Having been appointed in July last year when the Labour Party were voted into power, Reeves has borrowed £51.4bn in the first four months of the fiscal year to June – £4.7bn more than the Office for Budget Responsibility had forecast.

This eye-watering use of the national credit card is all the more staggering when one recalls how Reeves and Starmer made such a big deal about the “£22bn black hole” left by the Tories. 

Economist predicts doubling of tax

Speaking before this month’s Business Breakfast in Liverpool, economist Tom Pugh predicted tax receipts will rise from £10bn to £20bn. Pugh spoke of Reeves leaving herself a very small amount of headroom, a problem exacerbated by movements in interest rates since the last fiscal statement.

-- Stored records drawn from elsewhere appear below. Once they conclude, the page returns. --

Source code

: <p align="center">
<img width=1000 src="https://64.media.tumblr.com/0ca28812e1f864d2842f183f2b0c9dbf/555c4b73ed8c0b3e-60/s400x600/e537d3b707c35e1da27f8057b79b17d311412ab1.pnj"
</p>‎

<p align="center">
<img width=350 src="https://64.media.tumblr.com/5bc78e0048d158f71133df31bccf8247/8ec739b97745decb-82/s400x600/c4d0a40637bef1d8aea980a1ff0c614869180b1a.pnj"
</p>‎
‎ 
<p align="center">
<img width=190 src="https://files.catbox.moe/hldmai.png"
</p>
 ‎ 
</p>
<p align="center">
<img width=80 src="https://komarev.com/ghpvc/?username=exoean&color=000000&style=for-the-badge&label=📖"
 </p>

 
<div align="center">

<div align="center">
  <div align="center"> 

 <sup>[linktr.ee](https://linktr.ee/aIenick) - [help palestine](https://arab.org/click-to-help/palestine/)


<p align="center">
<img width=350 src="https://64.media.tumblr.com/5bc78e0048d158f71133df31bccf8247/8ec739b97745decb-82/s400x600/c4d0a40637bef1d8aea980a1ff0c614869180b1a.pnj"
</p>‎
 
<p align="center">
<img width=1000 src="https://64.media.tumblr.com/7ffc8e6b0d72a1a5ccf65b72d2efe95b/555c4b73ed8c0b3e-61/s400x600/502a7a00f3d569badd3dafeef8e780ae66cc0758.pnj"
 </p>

He added: “Given the choices that we’ve seen previously, if there’s fiscal consolidation that needs to be done, I think it’s more likely we see tax rises than spending cuts.”

Piling on the pressure

After increasing employers’ national insurance obligations in April, putting huge pressure on small and medium-sized businesses, all this extra borrowing is all adding to the national debt, which currently stands at 96.4% of GDP, or in cash terms, around £2.8 trillion – a figure that for all intents and purposes is impossible to pay off.

Actual inflation

The debt-based financial system we are all forced to operate in, where the government sells bonds to its central bank, which then prints the money to buy said bonds, is unravelling at pace. The government, indeed successive governments, have been telling the British people that inflation is the capital markets raising prices, but this is just a symptom of the truth.

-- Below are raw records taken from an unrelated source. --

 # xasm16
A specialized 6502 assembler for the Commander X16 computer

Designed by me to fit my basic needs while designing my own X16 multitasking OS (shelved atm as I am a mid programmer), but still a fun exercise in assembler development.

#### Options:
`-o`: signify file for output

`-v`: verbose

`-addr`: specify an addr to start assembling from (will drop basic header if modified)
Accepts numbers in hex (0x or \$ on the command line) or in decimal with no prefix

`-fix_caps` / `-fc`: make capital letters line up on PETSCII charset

The truth is that the printing of the money is the insidious, secret tax which is part and parcel of Keynesian economic theory: more fiat currency chasing fewer goods is the root cause of why consumer prices have risen steadily since the invention of the debt-based financial system. This proliferation is now reaching a critical point where wages are struggling to keep pace. The only real beneficiaries are people who own assets. 

Rich get richer

So, for all their rhetoric on fairness and social justice, all the Labour Party is doing is ensuring the rich get richer.

Dave Pettifer

Columnist
Dave is a former Royal Marines Commando who served on three tours in Afghanistan. He now works as a telecoms and security specialist.